Lastly and definitely the most important role of mining one would argue is revenue contribution to government treasury. While the above benefits are all significant, it is increasingly recognized that the most important potential benefit of mining is the contribution the sector makes to government revenue. Between independence and the start of state control of the mines in 1972, a large proportion of government revenue was derived from mining tax. Much of Zambia’s public infrastructure was built during this period, largely financed by mining. This source of public revenue dried up owing to falling copper prices and nationalization, forcing substantial cutbacks in public expenditure. Now the mines are once again (mainly) privately owned, it is important that government secures a fair share of the industry’s revenues and uses them for the benefit of all Zambians.
With the above, it is clear that copper plays a critical role in Zambia’s economy and any price fluctuations are most surely going to impact on the growth of the economy. Reflecting on current trends, economic growth slowed down to 3.2 percent in 2015, which was attributed to the sharp depreciation of the exchange rate that raised the cost of imports and weak copper prices that impacted negatively on mining production (Bank of Zambia, 2015). Copper dominates the external trade of Zambia, and the nominal exchange rate has little short term impact on metal production or export. Zambia does not export copper because of comparative advantage. In the case of Zambia, copper exports result from a specific natural endowment.
E. Manufacturing Industry
Many of the country’s large copper-mining and -processing operations are located in Copperbelt Province in north-central Zambia. The Government retains minority interest in most of the large copper projects through its holding company, Zambia Consolidated Copper Mines Investments Holdings Plc (ZCCM-IH). The mining sector is administered by the Geological Survey Department, the Mines Development Department, and the Mines Safety Department of the Ministry of Mines and Minerals Development.

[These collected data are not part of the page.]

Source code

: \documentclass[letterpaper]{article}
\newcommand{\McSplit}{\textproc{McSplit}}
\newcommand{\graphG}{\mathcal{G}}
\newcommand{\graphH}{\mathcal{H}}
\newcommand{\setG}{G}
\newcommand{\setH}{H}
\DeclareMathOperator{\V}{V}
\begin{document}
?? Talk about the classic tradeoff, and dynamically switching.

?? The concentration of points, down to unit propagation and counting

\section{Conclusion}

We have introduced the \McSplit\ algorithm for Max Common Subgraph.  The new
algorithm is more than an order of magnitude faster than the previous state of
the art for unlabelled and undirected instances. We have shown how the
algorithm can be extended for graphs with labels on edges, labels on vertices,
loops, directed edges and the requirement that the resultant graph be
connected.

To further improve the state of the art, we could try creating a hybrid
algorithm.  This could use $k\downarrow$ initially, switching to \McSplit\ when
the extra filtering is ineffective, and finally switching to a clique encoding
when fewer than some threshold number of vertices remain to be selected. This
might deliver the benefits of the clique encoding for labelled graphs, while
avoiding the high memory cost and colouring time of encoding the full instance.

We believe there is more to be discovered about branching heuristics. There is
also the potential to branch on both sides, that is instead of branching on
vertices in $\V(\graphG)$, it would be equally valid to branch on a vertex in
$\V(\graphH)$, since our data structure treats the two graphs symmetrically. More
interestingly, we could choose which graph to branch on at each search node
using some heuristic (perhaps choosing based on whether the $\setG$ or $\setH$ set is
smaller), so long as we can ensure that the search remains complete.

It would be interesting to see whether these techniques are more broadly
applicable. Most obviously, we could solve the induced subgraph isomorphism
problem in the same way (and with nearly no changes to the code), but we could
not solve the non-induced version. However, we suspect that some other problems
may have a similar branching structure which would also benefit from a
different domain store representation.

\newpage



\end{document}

The Ministry of Commerce, Trade and Industry oversees the industrial manufacturing sector. Much of the mineral industry’s electrical power was distributed by Copperbelt Energy Corporation Plc (CEC), which was owned by the Zambian Energy Corporation Ltd. of Ireland (52% equity) and ZCCM I-IH (20%). CEC purchased the majority of its power from ZESCO Ltd., which was a Government parasternal company. ZESCO’s 2,337 megawatts (MW) of generating capacity was powered dominantly by hydroelectric facilities and several small isolated diesel-fueled power stations.

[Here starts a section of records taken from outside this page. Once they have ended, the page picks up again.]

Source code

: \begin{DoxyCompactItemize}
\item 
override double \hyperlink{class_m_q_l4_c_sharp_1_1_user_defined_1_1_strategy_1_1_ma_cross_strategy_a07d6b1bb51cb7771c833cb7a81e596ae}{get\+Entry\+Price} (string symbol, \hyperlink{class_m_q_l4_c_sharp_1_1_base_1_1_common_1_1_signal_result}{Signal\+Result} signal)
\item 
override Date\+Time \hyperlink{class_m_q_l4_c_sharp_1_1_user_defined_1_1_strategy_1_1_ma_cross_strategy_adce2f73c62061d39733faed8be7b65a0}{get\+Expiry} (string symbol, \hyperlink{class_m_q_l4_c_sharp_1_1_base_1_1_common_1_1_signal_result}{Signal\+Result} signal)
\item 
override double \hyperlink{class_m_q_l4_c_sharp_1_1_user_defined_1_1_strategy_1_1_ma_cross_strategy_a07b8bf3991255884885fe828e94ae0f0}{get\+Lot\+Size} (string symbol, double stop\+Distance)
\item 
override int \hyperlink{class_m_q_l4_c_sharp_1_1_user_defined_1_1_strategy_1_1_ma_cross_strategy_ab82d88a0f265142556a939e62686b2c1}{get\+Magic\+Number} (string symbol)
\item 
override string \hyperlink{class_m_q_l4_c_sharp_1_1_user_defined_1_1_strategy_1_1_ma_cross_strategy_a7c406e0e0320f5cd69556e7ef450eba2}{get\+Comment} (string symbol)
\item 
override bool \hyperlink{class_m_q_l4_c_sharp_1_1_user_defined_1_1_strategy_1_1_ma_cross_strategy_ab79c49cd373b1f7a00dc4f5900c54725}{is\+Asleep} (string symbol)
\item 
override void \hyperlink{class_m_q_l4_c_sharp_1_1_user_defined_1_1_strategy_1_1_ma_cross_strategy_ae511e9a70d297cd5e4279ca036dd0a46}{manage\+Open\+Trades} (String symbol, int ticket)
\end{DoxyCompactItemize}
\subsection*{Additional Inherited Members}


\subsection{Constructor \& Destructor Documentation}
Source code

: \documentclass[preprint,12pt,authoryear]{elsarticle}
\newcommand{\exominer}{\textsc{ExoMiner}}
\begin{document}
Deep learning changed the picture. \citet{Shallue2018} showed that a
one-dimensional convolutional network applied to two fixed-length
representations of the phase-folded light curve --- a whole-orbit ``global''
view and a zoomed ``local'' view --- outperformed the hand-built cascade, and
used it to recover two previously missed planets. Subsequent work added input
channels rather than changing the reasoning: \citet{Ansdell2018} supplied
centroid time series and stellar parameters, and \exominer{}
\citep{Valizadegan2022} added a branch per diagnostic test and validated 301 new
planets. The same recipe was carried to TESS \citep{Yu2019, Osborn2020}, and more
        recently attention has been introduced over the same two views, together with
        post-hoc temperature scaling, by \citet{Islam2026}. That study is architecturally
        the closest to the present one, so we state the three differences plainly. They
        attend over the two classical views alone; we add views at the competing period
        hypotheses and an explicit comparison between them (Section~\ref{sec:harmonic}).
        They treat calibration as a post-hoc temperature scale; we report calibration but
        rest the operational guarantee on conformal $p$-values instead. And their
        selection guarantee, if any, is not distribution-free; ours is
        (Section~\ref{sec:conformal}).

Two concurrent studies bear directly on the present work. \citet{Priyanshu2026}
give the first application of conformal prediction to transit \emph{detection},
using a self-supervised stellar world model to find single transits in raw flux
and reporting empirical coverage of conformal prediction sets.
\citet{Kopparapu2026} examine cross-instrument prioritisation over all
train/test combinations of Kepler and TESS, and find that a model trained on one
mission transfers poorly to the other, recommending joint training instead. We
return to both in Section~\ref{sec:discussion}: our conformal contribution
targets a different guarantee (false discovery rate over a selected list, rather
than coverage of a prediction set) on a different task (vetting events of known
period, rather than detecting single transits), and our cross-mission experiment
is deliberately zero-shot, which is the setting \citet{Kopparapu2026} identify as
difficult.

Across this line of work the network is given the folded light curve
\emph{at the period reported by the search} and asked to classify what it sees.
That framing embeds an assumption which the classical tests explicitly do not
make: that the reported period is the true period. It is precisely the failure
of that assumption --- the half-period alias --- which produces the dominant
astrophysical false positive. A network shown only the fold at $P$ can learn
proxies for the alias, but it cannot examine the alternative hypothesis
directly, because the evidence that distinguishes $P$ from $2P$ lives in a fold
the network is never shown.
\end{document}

In 2015, shortfalls in electricity supplies resulted from decreased hydroelectric generation owing to lower rainfalls and reservoir levels. In July 2015, ZESCO requested that the mining sector reduce demand load by 30% from September to December. The CEC imported 30% of its supply from the South African Power Pool to make up for the domestic supply deficit. The Energy Regulation Board of Zambia reported that the mining sector’s consumption of electricity increased by 6.4% to 6,245.6 gigawatthours (GWh) in 2015 from 5,871.3 GWh in 2014.
Maamba Collieries Limited (MCL), a subsidiary of Nava Bharat Ventures Ltd. (65%) of Singapore and ZCCM-IH (35%), completed construction of a 300-MW coal power plant, which was expected to be commissioned in August 2016. By yearend 2015, the first phase of the 120-MW Itezhi-Tezhi hydropower project had been commissioned, and the second phase was expected to be commissioned in 2016. The Government and ZESCO continued planned to develop the 750-MW Kafue Gorge Lower Hydropower project; in 2015, the engineering, procurement, and construction contract was obtained. The Solwezi fuel storage depots were completed by yearend. The Mongu fuel storage depot was expected to be completed in 2016.

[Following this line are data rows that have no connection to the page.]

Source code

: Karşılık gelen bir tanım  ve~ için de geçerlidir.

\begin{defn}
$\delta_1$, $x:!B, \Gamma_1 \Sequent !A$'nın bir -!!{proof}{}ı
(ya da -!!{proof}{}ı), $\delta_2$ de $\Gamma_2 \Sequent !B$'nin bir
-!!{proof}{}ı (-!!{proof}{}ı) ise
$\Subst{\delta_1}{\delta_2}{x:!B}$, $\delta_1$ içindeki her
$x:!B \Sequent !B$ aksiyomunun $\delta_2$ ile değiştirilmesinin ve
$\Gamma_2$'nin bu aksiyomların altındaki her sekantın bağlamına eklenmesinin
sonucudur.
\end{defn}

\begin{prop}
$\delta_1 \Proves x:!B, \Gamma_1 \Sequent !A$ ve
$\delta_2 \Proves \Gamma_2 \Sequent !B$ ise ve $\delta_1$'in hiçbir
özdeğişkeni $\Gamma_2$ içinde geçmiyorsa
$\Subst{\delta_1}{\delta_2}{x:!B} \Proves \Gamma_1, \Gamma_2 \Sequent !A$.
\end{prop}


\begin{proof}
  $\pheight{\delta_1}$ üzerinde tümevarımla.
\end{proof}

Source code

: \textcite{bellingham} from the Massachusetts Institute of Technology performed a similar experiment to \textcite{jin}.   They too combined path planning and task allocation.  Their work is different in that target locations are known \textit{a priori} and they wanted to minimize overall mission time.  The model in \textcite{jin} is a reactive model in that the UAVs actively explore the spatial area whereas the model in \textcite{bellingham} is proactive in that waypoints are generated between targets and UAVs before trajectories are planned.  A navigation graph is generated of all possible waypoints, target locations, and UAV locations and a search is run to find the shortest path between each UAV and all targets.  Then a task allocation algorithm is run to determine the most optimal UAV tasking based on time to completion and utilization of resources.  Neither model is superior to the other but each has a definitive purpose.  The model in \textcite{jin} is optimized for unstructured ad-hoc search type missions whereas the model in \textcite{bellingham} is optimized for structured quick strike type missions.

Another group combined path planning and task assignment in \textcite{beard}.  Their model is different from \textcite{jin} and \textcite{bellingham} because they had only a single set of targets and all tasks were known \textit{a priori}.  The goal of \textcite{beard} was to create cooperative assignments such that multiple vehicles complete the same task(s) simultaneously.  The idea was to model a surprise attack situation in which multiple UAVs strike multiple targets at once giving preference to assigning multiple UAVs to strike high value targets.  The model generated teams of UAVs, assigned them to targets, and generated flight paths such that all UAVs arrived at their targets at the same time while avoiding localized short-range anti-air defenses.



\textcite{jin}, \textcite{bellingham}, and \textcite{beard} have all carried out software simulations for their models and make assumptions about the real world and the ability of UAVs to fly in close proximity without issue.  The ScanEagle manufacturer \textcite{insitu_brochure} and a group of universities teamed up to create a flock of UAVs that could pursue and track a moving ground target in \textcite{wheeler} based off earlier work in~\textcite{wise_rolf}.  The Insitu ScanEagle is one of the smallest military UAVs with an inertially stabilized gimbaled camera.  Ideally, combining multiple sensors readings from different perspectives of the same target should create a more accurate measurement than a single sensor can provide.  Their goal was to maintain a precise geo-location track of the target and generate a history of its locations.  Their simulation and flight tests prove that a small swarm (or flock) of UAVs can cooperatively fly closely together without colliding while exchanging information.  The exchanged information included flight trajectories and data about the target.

F. Minerals in the National Economy
In 2016, Zambia’s real gross domestic product (GDP) was $12.6 billion, which was an increase of 3.4% compared with that of 2015. The value of the mining and quarrying sector accounted for 10.5% of real GDP; the sector increased by 7% compared with an increase of 0.3% in 2015 owing to increases in beryl, emerald, and refined cobalt production. A large portion of Zambia’s total exports in 2016 was composed of mineral commodities; copper accounted for 67.6% of total exports; gold, 2.9%; and cobalt, 1.7%. Zambia’s total exports decreased by about 12%, largely reflected in the 17% decrease in copper. The mining sector is regulated by Act No. 11 of 2015 (the Mines and Mineral Development Act of 2015), which replaced Act No. 7 of 2008 (the Mines and Mineral Development Act of 2008). The Mines and Mineral Development Act of 2015 established guidelines for exploration licenses; large and small-scale mining licenses; import and export permits; mining rights; safety, health, and environmental protections; and mineral-trading permits. In June 2016, the 2015 act was amended by Act No. 14 of 2016 [the Mines and Mineral Development (Amendment) Act of 2016], which redefined the mineral royalty rates to 5% for all base metals (except copper), mineral fuels, and industrial minerals, and to 6% for gemstones and precious metals. For copper, the law establishes a royalty rate of 4% when the copper price (in dollars per metric ton) is below $4,500, 5% when the price is between $4,500 and $6,000, and 6% when the price is above $6,000. Investment in most types of mineral operations are covered by the Zambia Development Agency Act of 2006, although minerals produced for the construction industry, such as clay, sand, and most types of stone, are excluded. Petroleum exploration and production are regulated by Act No. 10 of 2008 [the Petroleum (Exploration and Production) Act of 2008] (Government of Zambia, 2016; International Comparative Legal Guides, 2017).
G. Agriculture
In the years 2017 and 2018, the economy’s real GDP growth was at 3.40% and 3.79%, respectively. The economy continued with its reliance on copper, while production only increased by less than 4% in the year 2018. The economy has experienced huge fiscal deficits due to its debt servicing. This resulted from an escalation in capital investments by the state, leading to a rise in the debt GDP ratio from 25% to 61% between 2012 and 2016. According to the World Bank in 2015, the percentage of the population living below the poverty threshold exceeded 57.5%. Some other macroeconomic indicators, such as GDP per capita, unemployment, and the inflation rate from the years 2015 to 2018, are indicated in the table below:
Macroeconomic Indicators
|
2015 |
2016 |
2017 |
2018 |
GDP per capita(USD) |
1641.005 |
1652.284 |
1658.823 |
1672.342 |
Unemployment (%) |
7.45 |
7.37 |
7.21 |
7.21 |
Inflation (CPI) |
10.11 |
17.87 |
6.58 |
7.49 |
Source: World Bank
The average unemployment rate for the period 2015 to 2018 was approximately 7.31%. The inflation rates for the years 2015, 2016, 2017, and 2018 were 10.11%, 17.87%, 6.58%, and 7.49%, respectively. The highest value in CPI for the year 2016 was attributed to a depreciated currency, increased electricity tariffs, and lower supply of food commodities. In the years 2015, 2016, 2017, and 2018, the per capita GDPs were US$ 1641.005, 1652.282, 1658.823, and 1672.345, respectively.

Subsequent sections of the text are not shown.